---- RECORDED DATA

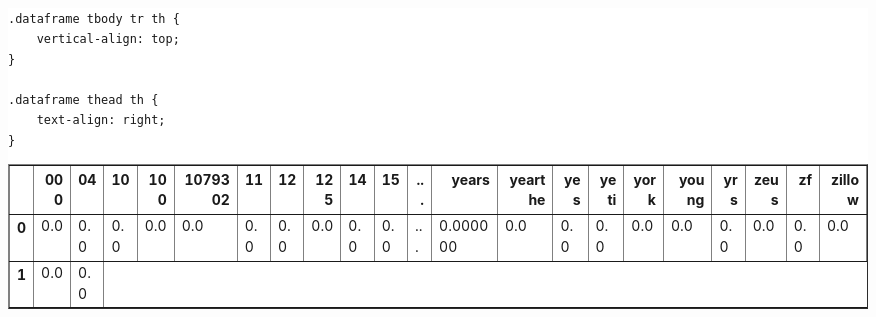    .dataframe tbody tr th {
        vertical-align: top;
    }

    .dataframe thead th {
        text-align: right;
    }
</style>
<table border="1" class="dataframe">
  <thead>
    <tr style="text-align: right;">
      <th></th>
      <th>000</th>
      <th>04</th>
      <th>10</th>
      <th>100</th>
      <th>1079302</th>
      <th>11</th>
      <th>12</th>
      <th>125</th>
      <th>14</th>
      <th>15</th>
      <th>...</th>
      <th>years</th>
      <th>yearthe</th>
      <th>yes</th>
      <th>yeti</th>
      <th>york</th>
      <th>young</th>
      <th>yrs</th>
      <th>zeus</th>
      <th>zf</th>
      <th>zillow</th>
    </tr>
  </thead>
  <tbody>
    <tr>
      <th>0</th>
      <td>0.0</td>
      <td>0.0</td>
      <td>0.0</td>
      <td>0.0</td>
      <td>0.0</td>
      <td>0.0</td>
      <td>0.0</td>
      <td>0.0</td>
      <td>0.0</td>
      <td>0.0</td>
      <td>...</td>
      <td>0.000000</td>
      <td>0.0</td>
      <td>0.0</td>
      <td>0.0</td>
      <td>0.0</td>
      <td>0.0</td>
      <td>0.0</td>
      <td>0.0</td>
      <td>0.0</td>
      <td>0.0</td>
    </tr>
    <tr>
      <th>1</th>
      <td>0.0</td>
      <td>0.0</td>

--------

• _HOW TO COMPLETE THIS TASK_
The lines above that hold the word "align" should be found and copied out.

• _SOLUTION TO THE EXERCISE_
        vertical-align: top;
        text-align: right;
    <tr style="text-align: right;">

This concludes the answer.